4.10.11

esther



Desde que tengo memoria mi abuela empezó a perder la suya. A la hora de regañarnos o llamarnos para decirnos algo, siempre confundió a sus nietos. Nosotros nos reíamos y jugabamos a cambiarnos los nombres para enredarla aún más. Hoy mi abuela no sabe hablar y no puede diferenciar la cara de nadie en su familia: hermanos, hijos, nietos. La rodea un mar de bisnietos que le es extraño. No es que no se reconozca en el espejo, es que no sabe verse al espejo. Se le olvidó el lenguaje. Pasa sus días en cama o sentada en una mecedora en el patio llevando sol.

Hace unos veinte años, cuando tenía sesenta, mi abuela empezó el regreso a su niñez.
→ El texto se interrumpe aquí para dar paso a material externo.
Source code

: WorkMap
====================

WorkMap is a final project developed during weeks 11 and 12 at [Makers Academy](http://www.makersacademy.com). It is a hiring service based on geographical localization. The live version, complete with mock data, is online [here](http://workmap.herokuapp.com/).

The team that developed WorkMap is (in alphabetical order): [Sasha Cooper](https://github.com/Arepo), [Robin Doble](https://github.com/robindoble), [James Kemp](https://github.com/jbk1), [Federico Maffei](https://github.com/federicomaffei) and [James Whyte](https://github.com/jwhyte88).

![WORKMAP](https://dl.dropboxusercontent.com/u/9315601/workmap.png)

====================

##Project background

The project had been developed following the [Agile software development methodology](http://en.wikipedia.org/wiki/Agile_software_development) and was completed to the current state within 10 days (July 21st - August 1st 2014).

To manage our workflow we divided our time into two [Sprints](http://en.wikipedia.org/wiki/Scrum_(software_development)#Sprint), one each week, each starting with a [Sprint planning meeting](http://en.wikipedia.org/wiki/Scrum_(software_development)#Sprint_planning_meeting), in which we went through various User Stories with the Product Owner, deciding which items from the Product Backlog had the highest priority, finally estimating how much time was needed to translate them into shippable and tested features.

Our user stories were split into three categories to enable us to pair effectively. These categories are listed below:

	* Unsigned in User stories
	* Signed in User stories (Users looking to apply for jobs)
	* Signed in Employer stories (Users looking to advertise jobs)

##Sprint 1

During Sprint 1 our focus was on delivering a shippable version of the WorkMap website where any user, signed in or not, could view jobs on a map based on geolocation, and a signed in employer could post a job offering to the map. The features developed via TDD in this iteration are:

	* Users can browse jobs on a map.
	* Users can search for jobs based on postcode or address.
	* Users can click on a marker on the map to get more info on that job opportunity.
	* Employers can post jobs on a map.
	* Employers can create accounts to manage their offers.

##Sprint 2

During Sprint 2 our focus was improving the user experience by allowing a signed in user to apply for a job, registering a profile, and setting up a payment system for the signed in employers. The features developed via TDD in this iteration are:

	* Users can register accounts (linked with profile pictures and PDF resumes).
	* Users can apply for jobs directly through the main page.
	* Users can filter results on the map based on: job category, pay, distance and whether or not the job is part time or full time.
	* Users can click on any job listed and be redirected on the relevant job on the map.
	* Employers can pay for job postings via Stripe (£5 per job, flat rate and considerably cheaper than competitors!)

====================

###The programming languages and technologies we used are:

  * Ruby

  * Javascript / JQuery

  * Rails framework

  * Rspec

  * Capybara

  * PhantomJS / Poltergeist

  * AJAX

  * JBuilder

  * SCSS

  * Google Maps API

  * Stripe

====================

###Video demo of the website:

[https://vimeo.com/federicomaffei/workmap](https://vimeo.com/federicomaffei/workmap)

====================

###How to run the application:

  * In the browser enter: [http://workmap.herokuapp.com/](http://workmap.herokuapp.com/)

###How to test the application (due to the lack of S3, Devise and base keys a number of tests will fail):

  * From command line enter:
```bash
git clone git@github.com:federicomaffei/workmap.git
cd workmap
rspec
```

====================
Su vocabulario comenzó a reducirse, sus memorias escasearon, sus frases cada vez más sencillas, su independencia enterrada. ¡Alapuñeta, Ah-lajuela, Mimuchachito! Risotadas injustificadas, enojos impredecibles, curiosidades infantiles. Después de una vida intensa y de lucha, hoy mi abuela es una viejita hermosa que ve la vida sin entenderla. Ya pasó para ella el tiempo de los nombres y de las caras, de conectar a Jacó con un sentimiento, un olor con su familia, una risa con su esposo, unas tortillas con el dolor– ya no importan. Mientras vivió recordó, ahora es la niña de regreso a casa.

Siempre fue una mujer fuerte, de carácter intimidante, pero generosa con los abrazos y los besos, y de sonrisa fácil. Así la pienso y así la voy a recordar, por lo menos mientras tenga de cerca mis memorias.